Extracted records:
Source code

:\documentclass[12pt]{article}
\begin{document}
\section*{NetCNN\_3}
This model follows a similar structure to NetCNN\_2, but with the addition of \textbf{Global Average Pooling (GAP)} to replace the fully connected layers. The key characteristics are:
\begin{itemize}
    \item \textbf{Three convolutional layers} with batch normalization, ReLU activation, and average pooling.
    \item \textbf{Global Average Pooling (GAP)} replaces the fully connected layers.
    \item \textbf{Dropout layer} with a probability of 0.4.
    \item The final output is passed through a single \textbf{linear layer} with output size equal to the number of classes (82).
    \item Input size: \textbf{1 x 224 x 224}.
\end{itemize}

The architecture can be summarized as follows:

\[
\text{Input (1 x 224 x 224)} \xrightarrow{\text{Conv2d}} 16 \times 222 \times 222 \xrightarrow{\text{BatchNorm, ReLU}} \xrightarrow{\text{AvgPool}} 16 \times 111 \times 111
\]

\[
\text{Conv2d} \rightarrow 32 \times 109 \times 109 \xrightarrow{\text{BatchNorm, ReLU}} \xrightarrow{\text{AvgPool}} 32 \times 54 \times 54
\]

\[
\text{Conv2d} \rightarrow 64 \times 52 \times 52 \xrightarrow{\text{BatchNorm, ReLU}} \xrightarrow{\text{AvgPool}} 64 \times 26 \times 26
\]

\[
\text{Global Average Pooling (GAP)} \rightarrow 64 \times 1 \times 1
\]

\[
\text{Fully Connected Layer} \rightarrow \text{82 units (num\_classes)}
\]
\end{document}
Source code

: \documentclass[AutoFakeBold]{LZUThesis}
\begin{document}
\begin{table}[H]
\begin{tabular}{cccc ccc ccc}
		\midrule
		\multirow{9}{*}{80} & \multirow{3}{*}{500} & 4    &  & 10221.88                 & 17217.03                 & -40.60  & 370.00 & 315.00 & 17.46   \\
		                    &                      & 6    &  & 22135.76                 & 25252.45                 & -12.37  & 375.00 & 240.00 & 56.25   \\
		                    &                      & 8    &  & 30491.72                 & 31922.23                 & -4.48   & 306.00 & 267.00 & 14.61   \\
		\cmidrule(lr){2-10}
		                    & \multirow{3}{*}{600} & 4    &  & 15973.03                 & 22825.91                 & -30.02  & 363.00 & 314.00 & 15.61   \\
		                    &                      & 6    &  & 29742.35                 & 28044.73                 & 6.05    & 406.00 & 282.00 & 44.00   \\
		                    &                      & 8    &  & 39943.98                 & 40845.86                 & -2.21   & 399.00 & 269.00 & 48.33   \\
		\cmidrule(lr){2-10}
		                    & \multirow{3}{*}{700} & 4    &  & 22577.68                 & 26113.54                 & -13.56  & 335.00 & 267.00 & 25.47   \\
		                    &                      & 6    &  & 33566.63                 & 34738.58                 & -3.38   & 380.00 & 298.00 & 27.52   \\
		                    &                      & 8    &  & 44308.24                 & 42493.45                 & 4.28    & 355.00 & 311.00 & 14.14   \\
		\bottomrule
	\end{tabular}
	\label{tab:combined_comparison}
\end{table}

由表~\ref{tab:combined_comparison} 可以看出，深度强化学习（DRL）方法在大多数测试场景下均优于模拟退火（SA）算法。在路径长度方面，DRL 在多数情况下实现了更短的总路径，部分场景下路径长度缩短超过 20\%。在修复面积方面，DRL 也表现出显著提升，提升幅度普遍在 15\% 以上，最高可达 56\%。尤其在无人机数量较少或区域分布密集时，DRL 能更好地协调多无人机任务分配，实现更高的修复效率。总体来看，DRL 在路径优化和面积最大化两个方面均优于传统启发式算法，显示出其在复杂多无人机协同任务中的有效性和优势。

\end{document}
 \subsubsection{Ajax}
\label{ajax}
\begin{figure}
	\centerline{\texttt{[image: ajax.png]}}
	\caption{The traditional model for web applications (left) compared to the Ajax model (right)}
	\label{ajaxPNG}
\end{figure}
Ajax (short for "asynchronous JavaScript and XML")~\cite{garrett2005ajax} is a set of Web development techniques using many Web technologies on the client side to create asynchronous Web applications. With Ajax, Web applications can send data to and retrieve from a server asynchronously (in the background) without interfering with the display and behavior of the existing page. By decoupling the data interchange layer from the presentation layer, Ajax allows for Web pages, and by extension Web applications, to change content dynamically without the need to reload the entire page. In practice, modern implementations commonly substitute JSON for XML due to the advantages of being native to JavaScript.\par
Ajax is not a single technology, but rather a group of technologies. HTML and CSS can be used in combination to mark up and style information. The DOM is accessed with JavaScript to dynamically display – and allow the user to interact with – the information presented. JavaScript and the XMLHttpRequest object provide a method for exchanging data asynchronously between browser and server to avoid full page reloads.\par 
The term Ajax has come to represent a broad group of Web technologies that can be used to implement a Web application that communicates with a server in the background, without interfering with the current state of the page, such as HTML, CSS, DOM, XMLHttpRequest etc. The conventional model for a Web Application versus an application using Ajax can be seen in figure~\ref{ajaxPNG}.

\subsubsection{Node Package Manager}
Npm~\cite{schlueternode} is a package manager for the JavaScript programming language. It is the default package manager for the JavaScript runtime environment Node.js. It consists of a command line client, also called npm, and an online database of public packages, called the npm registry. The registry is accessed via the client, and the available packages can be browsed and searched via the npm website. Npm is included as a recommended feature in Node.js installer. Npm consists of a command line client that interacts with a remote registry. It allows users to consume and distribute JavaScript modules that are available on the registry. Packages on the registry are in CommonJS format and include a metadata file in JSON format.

### Aim of the task
Where in the records does the string "xrightarrow" appear? Copy every line that has it.

### Exercise solution
\text{Input (1 x 224 x 224)} \xrightarrow{\text{Conv2d}} 16 \times 222 \times 222 \xrightarrow{\text{BatchNorm, ReLU}} \xrightarrow{\text{AvgPool}} 16 \times 111 \times 111
\text{Conv2d} \rightarrow 32 \times 109 \times 109 \xrightarrow{\text{BatchNorm, ReLU}} \xrightarrow{\text{AvgPool}} 32 \times 54 \times 54
\text{Conv2d} \rightarrow 64 \times 52 \times 52 \xrightarrow{\text{BatchNorm, ReLU}} \xrightarrow{\text{AvgPool}} 64 \times 26 \times 26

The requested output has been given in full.